┌──
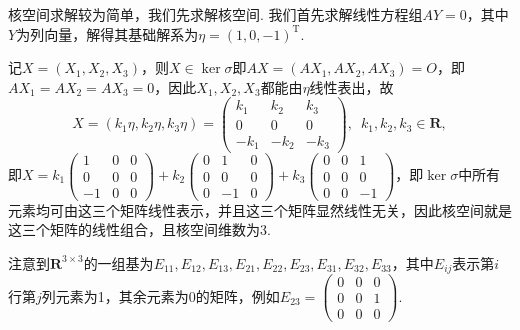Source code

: \begin{solution}
    核空间求解较为简单，我们先求解核空间. 我们首先求解线性方程组$AY=0$，其中$Y$为列向量，解得其基础解系为$\eta=(1,0,-1)^\mathrm{T}$.

    记$X=(X_1,X_2,X_3)$，则$X\in\ker\sigma$即$AX=(AX_1,AX_2,AX_3)=O$，即$AX_1=AX_2=AX_3=0$，因此$X_1,X_2,X_3$都能由$\eta$线性表出，故
    \[X=(k_1\eta,k_2\eta,k_3\eta)=\begin{pmatrix}
            k_1 & k_2 & k_3 \\ 0 & 0 & 0 \\ -k_1 & -k_2 & -k_3
        \end{pmatrix},\enspace k_1,k_2,k_3\in\mathbf{R},\]
    即$X=k_1\begin{pmatrix}
            1 & 0 & 0 \\ 0 & 0 & 0 \\ -1 & 0 & 0
        \end{pmatrix}+k_2\begin{pmatrix}
            0 & 1 & 0 \\ 0 & 0 & 0 \\ 0 & -1 & 0
        \end{pmatrix}+k_3\begin{pmatrix}
            0 & 0 & 1 \\ 0 & 0 & 0 \\ 0 & 0 & -1
        \end{pmatrix}$，即$\ker\sigma$中所有元素均可由这三个矩阵线性表示，并且这三个矩阵显然线性无关，因此核空间就是这三个矩阵的线性组合，且核空间维数为3.

    注意到$\mathbf{R}^{3 \times 3}$的一组基为$E_{11},E_{12},E_{13},E_{21},E_{22},E_{23},E_{31},E_{32},E_{33}$，其中$E_{ij}$表示第$i$行第$j$列元素为1，其余元素为0的矩阵，例如$E_{23}=\begin{pmatrix}
            0 & 0 & 0 \\ 0 & 0 & 1 \\ 0 & 0 & 0
        \end{pmatrix}$.


\end{solution}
└──
● **TASK GOAL**:
Reproduce the material word for word, but without its images.

● **EXERCISE RESPONSE**:
Source code

: \begin{solution}
    核空间求解较为简单，我们先求解核空间. 我们首先求解线性方程组$AY=0$，其中$Y$为列向量，解得其基础解系为$\eta=(1,0,-1)^\mathrm{T}$.

    记$X=(X_1,X_2,X_3)$，则$X\in\ker\sigma$即$AX=(AX_1,AX_2,AX_3)=O$，即$AX_1=AX_2=AX_3=0$，因此$X_1,X_2,X_3$都能由$\eta$线性表出，故
    \[X=(k_1\eta,k_2\eta,k_3\eta)=\begin{pmatrix}
            k_1 & k_2 & k_3 \\ 0 & 0 & 0 \\ -k_1 & -k_2 & -k_3
        \end{pmatrix},\enspace k_1,k_2,k_3\in\mathbf{R},\]
    即$X=k_1\begin{pmatrix}
            1 & 0 & 0 \\ 0 & 0 & 0 \\ -1 & 0 & 0
        \end{pmatrix}+k_2\begin{pmatrix}
            0 & 1 & 0 \\ 0 & 0 & 0 \\ 0 & -1 & 0
        \end{pmatrix}+k_3\begin{pmatrix}
            0 & 0 & 1 \\ 0 & 0 & 0 \\ 0 & 0 & -1
        \end{pmatrix}$，即$\ker\sigma$中所有元素均可由这三个矩阵线性表示，并且这三个矩阵显然线性无关，因此核空间就是这三个矩阵的线性组合，且核空间维数为3.

    注意到$\mathbf{R}^{3 \times 3}$的一组基为$E_{11},E_{12},E_{13},E_{21},E_{22},E_{23},E_{31},E_{32},E_{33}$，其中$E_{ij}$表示第$i$行第$j$列元素为1，其余元素为0的矩阵，例如$E_{23}=\begin{pmatrix}
            0 & 0 & 0 \\ 0 & 0 & 1 \\ 0 & 0 & 0
        \end{pmatrix}$.


\end{solution}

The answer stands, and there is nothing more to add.